**TASK DESCRIPTION:** Each line in the entries below that holds the string "computer" is to be listed.

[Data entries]
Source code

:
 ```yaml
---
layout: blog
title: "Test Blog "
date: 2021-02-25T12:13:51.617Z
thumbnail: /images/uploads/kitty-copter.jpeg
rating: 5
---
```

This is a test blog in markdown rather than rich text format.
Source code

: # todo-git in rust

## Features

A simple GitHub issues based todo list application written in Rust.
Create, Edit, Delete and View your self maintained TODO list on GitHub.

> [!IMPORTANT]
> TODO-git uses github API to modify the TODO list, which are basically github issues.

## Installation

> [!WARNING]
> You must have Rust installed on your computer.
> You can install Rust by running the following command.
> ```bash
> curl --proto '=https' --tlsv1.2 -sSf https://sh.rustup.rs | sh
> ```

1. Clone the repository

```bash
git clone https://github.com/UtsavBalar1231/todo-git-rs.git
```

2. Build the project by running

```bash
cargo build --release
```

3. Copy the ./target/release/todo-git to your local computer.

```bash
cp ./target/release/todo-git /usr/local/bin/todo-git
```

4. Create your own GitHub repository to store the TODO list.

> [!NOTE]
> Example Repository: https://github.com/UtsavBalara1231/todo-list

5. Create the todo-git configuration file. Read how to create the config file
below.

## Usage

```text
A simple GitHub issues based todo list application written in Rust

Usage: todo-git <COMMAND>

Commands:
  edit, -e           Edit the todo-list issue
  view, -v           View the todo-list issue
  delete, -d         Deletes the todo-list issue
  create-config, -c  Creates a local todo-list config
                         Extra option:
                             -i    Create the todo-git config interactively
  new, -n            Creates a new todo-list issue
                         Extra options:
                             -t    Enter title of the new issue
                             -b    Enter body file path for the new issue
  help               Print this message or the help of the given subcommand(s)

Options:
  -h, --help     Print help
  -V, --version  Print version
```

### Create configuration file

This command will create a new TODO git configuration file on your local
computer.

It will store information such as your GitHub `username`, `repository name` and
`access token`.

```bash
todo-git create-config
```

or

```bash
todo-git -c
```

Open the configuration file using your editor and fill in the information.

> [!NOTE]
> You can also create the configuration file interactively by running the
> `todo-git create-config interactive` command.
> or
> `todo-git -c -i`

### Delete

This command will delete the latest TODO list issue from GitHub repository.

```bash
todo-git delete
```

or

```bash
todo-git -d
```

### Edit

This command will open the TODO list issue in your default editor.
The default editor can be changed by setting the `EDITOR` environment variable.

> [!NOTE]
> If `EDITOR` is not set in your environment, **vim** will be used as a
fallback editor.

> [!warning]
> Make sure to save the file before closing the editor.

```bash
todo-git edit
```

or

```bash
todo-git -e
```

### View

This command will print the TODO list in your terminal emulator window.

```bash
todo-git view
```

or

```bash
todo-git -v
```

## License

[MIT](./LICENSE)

**SOLUTION TO THIS TASK:**
> You must have Rust installed on your computer.
3. Copy the ./target/release/todo-git to your local computer.
computer.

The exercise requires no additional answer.